Saat hendak memasukkan ponsel kembali ke dalam tas, Nay meleset.

Klotak.

Ponsel baru berharga jutaan itu berkenalan dengan sisi tepi paving block trotoar, sebelum akhirnya jatuh ke parit kering di sampingnya. Ponsel dan paving block jelas bukan kawan akrab, ibarat orang jatuh cinta – ketika bertemu pasti ada luka.

“Mati aku.” Desis Nayla sambil buru-buru hendak mengambil ponselnya.

Stupid, Nay! Gimana sih kamu bisa ceroboh banget?! Kalau sampai layarnya retak lagi kayak ponsel kemarin gimana?
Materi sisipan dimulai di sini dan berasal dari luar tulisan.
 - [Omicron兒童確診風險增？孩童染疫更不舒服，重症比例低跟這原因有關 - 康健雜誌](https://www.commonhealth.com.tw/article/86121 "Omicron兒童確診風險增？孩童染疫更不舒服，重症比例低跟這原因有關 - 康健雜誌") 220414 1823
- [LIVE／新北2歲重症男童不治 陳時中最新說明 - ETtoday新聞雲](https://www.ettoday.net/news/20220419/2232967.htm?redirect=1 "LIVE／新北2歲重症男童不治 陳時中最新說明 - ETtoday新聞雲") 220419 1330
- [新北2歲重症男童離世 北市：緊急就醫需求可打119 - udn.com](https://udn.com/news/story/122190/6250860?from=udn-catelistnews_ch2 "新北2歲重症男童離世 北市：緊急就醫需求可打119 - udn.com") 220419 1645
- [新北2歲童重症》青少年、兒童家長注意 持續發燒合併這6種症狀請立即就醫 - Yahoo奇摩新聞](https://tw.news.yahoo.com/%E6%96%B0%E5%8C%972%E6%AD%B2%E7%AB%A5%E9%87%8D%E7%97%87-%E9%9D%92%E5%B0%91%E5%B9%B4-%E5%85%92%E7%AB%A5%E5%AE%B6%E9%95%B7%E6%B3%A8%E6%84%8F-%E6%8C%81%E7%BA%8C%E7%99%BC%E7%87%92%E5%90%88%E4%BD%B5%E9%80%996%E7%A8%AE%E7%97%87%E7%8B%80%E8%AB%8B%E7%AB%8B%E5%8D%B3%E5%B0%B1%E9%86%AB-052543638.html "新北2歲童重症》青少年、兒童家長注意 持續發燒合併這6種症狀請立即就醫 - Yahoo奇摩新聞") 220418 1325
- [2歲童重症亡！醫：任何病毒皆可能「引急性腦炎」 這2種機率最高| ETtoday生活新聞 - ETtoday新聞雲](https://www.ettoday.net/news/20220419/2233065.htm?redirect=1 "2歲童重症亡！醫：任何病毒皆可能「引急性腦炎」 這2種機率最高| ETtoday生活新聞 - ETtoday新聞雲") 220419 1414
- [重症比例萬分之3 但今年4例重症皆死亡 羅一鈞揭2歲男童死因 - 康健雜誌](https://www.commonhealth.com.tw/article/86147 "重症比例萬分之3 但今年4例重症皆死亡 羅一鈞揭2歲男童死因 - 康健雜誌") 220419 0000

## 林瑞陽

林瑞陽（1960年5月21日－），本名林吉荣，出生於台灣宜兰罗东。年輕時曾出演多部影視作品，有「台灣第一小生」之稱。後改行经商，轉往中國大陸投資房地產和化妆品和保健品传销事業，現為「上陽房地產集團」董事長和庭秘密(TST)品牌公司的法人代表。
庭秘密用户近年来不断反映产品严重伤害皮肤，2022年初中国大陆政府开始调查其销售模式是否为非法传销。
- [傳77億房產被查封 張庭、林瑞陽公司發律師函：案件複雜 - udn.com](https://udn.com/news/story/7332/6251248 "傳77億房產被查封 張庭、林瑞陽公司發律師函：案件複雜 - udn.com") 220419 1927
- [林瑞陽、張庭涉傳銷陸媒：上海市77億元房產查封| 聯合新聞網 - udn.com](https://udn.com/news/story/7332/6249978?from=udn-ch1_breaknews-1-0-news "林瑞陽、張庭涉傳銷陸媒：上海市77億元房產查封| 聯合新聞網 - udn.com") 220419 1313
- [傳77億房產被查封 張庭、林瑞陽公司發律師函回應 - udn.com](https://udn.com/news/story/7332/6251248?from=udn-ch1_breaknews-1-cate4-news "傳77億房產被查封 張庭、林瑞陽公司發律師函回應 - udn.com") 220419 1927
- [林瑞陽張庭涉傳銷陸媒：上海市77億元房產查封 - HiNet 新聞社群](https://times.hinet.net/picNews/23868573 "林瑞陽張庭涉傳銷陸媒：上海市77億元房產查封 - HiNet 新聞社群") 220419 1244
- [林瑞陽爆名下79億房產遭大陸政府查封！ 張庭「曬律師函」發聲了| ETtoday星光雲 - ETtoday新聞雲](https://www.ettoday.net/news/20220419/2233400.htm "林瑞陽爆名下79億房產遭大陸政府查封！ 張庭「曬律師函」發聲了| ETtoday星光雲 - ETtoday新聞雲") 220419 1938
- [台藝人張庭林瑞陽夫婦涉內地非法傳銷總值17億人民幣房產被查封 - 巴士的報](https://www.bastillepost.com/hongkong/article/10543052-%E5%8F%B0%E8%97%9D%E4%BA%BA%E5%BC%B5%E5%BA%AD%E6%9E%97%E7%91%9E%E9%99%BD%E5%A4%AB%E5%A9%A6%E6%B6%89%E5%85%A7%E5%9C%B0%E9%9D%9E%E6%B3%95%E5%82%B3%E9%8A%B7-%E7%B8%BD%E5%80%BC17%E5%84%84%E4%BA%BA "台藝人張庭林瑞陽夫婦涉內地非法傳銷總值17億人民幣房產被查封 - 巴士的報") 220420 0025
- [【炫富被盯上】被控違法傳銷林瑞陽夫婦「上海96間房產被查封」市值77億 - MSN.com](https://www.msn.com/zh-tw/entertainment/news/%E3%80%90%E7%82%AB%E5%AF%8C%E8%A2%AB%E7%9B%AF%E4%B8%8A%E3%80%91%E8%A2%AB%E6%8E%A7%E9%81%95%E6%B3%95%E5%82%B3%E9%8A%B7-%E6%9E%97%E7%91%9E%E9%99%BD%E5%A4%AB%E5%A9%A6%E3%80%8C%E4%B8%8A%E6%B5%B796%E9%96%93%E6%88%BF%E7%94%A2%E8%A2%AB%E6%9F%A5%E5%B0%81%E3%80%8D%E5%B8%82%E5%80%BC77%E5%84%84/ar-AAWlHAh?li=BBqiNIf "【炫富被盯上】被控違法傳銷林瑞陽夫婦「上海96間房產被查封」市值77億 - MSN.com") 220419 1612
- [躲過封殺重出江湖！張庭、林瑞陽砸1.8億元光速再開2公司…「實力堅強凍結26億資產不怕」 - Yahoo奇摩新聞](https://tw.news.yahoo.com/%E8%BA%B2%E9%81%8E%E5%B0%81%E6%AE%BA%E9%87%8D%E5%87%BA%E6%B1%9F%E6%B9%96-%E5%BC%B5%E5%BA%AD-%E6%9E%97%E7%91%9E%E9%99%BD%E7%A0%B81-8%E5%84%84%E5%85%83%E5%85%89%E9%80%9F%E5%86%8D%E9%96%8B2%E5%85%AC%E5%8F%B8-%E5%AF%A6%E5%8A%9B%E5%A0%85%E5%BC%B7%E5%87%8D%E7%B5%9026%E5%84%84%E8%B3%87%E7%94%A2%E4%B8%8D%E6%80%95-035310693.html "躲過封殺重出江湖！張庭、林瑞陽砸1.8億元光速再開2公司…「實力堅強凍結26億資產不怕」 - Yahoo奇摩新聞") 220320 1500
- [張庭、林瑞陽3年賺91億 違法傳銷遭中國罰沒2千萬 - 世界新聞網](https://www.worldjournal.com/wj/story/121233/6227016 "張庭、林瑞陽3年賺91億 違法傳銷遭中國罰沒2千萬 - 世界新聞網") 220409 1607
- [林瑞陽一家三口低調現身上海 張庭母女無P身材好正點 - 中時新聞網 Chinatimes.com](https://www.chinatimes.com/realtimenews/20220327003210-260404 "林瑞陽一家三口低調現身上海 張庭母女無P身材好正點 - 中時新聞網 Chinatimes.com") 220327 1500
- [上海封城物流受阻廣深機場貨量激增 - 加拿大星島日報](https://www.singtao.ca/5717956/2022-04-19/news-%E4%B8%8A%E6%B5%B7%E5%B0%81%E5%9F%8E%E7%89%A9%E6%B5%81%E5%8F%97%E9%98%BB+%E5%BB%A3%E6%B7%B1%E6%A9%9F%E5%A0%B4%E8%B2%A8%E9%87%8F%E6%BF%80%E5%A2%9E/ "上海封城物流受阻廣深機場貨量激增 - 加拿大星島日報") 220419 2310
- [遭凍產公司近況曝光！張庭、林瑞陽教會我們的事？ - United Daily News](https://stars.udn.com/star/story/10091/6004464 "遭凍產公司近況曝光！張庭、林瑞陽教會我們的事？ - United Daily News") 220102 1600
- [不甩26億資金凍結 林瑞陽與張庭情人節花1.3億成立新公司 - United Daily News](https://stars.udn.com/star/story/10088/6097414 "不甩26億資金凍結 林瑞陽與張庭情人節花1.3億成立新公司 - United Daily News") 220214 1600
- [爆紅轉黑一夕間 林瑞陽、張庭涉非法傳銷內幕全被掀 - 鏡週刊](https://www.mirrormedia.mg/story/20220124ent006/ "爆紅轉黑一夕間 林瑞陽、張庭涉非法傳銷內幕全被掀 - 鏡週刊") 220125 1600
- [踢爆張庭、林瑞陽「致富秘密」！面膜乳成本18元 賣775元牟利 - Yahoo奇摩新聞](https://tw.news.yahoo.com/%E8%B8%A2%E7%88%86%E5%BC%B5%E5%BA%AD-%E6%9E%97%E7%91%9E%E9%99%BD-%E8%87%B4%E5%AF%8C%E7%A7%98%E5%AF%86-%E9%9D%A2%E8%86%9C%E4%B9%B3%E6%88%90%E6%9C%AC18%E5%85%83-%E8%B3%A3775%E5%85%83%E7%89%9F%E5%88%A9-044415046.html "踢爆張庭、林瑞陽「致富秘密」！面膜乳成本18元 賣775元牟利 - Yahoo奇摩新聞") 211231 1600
Mas Arul sih tidak pernah marah, tapi apa kamu tega membuatnya merogoh kocek untuk membeli ponsel baru lagi meski belum ada sebulan?! Duuuh, mudah-mudahan tidak apa-apa. Gimana sih caranya buang sial dan ceroboh?

Saat Nayla hendak menunduk, ia sudah didahului oleh orang lain.

Seseorang dengan tangan kencang dan berisi. Tangan seorang pria. Pria bertangan kekar itu mengambil ponsel, menepuk debu yang menempel dengan lembut, lalu menyerahkannya pada Nay sembari bertongkat lutut. Ia sempat melirak-lirik kondisi ponsel itu.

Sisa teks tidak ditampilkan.